===== RECORDS FOR PROCESSING =====
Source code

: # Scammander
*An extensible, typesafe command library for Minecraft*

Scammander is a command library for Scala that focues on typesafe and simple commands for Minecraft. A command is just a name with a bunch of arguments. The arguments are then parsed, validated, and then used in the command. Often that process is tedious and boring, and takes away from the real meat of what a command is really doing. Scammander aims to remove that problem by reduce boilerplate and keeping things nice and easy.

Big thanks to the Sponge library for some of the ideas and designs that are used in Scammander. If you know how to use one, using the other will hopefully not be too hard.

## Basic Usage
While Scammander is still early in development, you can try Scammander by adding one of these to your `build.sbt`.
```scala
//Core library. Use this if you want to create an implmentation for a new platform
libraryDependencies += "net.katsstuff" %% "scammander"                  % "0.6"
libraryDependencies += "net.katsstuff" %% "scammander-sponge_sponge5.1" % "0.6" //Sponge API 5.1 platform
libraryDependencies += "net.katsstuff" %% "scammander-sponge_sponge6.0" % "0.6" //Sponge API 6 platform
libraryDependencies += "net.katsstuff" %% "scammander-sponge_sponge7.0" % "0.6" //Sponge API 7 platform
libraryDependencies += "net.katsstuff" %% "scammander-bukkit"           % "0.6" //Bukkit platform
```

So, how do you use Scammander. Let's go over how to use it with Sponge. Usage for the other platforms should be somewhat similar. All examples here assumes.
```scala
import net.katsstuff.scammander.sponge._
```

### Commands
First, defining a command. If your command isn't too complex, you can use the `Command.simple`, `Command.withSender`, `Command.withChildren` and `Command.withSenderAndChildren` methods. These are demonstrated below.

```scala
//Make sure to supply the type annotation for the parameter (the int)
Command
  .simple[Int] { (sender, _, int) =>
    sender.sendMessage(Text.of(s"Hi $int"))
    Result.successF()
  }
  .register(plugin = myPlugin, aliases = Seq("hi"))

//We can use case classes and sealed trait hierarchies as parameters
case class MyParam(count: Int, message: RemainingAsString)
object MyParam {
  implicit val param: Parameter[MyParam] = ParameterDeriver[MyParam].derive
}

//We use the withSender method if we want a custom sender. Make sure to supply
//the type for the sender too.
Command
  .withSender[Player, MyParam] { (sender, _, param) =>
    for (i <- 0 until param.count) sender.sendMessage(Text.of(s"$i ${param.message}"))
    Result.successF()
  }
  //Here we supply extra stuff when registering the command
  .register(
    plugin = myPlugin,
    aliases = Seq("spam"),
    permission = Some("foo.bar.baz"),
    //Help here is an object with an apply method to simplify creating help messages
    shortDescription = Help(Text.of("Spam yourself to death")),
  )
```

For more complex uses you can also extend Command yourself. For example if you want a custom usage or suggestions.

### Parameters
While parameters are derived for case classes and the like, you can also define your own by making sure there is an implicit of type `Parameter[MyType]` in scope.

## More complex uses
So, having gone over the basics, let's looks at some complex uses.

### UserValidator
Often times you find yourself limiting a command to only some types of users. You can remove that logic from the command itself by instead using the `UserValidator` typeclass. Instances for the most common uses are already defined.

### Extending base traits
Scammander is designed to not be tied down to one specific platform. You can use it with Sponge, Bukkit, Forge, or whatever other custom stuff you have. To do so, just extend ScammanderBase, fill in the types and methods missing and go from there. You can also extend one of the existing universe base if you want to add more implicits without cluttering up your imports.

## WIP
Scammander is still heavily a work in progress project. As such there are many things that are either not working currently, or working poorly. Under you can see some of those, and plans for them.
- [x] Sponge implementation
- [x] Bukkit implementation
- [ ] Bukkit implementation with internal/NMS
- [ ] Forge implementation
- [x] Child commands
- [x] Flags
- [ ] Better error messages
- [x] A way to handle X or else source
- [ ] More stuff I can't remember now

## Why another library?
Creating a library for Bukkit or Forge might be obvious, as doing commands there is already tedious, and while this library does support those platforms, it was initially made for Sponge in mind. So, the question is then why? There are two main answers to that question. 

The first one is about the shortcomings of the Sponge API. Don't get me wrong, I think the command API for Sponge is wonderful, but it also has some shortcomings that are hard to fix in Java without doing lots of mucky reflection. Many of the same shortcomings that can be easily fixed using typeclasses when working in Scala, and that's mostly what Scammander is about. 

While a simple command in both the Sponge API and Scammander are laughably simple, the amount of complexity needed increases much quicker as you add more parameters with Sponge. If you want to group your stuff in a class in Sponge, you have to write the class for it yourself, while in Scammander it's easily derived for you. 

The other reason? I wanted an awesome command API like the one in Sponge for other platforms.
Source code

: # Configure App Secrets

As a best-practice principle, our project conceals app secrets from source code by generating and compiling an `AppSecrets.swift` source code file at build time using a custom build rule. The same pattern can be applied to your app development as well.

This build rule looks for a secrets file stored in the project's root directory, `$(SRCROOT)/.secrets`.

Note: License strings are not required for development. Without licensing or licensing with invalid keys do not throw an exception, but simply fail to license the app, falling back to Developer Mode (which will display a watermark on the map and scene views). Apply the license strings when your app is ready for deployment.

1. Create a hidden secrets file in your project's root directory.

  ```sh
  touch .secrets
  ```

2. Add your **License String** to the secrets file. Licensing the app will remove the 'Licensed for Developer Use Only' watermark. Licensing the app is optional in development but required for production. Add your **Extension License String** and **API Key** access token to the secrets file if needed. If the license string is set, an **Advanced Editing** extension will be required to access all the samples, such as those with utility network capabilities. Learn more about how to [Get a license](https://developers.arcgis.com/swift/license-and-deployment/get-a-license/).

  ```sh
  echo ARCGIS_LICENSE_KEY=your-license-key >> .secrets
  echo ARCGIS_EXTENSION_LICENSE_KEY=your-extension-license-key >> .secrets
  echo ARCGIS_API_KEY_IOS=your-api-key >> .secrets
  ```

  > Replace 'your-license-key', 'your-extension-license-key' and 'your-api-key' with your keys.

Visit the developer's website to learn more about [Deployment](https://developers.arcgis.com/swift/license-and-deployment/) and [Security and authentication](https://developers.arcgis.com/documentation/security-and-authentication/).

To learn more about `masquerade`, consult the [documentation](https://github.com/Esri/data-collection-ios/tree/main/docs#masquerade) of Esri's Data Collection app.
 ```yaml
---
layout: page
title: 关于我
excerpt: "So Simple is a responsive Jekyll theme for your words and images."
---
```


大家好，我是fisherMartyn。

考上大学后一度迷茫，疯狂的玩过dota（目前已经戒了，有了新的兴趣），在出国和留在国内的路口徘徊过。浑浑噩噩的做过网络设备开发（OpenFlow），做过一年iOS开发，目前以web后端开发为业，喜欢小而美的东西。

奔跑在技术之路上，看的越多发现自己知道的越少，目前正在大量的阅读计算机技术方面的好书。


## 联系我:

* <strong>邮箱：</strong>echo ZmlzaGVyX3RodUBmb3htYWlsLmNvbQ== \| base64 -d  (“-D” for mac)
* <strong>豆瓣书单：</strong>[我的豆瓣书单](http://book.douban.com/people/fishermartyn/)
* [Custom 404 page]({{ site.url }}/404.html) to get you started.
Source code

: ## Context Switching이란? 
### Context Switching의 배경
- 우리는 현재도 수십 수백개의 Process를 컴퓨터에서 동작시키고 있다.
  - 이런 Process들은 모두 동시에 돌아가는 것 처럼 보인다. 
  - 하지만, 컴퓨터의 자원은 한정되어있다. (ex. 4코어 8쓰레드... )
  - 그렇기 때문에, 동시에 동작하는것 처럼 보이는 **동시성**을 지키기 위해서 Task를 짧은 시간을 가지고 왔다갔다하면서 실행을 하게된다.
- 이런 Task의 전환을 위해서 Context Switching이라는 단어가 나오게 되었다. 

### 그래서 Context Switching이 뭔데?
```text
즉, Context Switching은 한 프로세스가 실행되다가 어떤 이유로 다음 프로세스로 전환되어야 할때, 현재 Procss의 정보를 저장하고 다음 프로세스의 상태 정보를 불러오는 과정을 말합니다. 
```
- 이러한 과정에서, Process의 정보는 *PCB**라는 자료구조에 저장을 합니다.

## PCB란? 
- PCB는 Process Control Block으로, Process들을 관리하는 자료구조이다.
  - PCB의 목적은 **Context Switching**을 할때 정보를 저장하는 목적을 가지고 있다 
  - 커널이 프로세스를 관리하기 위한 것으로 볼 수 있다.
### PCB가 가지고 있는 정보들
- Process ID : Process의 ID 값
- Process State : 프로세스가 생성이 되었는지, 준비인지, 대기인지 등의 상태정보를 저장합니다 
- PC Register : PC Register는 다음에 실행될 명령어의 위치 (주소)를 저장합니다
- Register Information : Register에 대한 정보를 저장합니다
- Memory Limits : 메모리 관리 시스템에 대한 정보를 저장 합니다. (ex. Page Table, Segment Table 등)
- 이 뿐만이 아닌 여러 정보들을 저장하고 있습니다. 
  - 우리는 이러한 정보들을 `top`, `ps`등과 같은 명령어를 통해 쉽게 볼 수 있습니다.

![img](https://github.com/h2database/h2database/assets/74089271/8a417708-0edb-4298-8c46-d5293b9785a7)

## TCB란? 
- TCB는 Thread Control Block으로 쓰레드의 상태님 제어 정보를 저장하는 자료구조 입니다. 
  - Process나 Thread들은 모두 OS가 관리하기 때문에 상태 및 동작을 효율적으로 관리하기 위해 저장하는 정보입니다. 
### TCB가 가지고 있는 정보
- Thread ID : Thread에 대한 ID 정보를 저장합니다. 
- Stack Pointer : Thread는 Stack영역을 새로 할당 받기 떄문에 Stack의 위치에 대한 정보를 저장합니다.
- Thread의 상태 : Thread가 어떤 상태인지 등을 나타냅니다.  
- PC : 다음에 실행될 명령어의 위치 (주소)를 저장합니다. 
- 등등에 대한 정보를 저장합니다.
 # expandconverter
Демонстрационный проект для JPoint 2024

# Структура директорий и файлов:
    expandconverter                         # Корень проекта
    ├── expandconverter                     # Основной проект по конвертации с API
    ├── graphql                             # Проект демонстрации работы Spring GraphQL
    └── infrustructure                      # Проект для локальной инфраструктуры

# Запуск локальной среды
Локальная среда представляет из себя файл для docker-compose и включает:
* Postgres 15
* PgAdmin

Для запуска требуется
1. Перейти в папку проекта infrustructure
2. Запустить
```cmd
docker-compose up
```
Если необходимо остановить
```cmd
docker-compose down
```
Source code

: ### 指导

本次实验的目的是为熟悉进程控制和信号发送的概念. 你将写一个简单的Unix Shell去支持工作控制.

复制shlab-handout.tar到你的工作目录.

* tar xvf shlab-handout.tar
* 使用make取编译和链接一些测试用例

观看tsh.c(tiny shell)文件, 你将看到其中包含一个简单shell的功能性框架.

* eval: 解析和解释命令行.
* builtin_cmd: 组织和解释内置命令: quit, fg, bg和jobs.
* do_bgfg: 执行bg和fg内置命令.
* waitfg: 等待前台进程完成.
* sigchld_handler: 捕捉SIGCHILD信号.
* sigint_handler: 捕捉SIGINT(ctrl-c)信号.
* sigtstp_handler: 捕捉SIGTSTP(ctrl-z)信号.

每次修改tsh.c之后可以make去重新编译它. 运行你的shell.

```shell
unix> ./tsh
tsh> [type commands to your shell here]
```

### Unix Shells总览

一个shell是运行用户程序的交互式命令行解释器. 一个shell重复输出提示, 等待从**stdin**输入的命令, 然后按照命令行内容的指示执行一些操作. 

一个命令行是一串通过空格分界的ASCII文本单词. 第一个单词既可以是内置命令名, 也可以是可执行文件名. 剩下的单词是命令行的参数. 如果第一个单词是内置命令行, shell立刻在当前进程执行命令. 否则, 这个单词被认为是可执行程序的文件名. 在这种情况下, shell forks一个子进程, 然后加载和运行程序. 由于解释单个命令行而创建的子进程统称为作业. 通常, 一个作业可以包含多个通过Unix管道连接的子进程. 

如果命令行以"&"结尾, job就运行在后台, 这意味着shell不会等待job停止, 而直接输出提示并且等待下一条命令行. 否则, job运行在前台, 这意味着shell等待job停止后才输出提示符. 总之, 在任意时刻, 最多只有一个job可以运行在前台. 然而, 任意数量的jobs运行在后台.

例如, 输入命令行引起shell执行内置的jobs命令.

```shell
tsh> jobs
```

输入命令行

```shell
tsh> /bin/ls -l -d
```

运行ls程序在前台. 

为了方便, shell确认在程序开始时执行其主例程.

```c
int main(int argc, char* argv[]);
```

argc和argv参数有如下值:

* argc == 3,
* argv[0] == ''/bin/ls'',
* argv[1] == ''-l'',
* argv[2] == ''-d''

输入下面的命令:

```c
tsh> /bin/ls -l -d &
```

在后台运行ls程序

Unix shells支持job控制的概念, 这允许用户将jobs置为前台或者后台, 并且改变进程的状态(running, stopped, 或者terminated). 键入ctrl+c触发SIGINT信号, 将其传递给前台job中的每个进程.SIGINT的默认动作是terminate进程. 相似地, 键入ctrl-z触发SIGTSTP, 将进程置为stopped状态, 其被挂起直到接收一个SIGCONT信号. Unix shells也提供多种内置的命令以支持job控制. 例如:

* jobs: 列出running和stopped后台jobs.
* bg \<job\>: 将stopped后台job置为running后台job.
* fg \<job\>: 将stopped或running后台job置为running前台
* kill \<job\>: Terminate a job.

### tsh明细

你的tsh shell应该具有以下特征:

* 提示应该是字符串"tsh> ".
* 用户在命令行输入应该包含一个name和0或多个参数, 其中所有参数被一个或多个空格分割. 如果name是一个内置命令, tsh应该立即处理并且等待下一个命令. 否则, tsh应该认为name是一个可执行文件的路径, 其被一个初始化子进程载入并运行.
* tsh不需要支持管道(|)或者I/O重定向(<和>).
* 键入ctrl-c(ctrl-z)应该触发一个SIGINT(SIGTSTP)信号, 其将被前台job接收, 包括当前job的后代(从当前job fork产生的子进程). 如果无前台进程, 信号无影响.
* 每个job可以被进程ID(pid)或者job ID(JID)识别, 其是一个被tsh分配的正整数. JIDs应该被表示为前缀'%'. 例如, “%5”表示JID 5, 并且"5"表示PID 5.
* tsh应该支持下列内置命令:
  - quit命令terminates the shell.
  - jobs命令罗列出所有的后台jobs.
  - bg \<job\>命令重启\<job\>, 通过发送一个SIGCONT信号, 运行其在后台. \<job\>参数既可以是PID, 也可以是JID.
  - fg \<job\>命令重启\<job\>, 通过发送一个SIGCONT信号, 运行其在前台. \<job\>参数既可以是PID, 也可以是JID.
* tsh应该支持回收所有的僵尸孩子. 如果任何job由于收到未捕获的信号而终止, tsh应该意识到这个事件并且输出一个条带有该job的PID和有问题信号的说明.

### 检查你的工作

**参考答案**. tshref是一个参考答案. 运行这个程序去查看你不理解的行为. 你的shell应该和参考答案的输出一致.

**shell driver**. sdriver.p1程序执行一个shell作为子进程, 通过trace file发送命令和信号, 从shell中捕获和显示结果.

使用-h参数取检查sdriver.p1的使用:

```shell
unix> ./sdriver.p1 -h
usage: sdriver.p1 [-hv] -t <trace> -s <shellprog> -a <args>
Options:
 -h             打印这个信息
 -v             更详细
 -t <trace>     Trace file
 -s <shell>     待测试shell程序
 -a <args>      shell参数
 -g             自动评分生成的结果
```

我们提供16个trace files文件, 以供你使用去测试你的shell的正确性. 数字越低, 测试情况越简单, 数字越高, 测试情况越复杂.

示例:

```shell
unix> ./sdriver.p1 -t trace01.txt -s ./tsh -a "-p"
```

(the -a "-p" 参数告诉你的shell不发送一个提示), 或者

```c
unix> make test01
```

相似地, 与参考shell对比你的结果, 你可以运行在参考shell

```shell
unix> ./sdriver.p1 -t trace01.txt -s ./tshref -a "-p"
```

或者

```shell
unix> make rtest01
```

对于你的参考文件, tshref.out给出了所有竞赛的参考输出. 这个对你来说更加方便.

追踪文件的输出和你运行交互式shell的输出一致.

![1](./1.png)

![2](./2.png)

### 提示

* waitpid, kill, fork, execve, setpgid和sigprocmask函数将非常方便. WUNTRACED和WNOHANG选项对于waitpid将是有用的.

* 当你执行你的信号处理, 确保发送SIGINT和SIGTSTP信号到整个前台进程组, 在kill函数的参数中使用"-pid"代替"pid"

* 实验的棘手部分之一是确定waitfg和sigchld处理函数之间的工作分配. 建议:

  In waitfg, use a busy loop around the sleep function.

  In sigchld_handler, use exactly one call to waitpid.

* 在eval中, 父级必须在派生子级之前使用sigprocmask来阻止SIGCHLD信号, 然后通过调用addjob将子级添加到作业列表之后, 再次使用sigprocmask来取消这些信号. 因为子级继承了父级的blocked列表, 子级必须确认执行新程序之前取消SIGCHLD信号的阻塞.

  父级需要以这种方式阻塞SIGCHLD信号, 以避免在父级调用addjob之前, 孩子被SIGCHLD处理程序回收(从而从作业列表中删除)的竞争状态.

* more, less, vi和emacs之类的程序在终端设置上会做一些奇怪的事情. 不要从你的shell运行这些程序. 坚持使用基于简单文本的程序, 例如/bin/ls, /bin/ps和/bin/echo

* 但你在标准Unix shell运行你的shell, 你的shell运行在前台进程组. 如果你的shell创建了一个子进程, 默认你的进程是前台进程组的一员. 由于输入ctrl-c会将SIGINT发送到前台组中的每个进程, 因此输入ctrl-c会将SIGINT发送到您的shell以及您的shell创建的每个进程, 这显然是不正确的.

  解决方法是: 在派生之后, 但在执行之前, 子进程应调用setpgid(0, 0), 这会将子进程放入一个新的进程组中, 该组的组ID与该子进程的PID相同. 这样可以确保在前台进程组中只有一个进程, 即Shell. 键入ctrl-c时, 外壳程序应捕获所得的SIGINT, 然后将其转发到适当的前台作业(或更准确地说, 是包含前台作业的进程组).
=====
## [EXERCISE DETAILS]
On how many lines of the data does "저장하는" appear? Give only that number.

## [RESULT]
3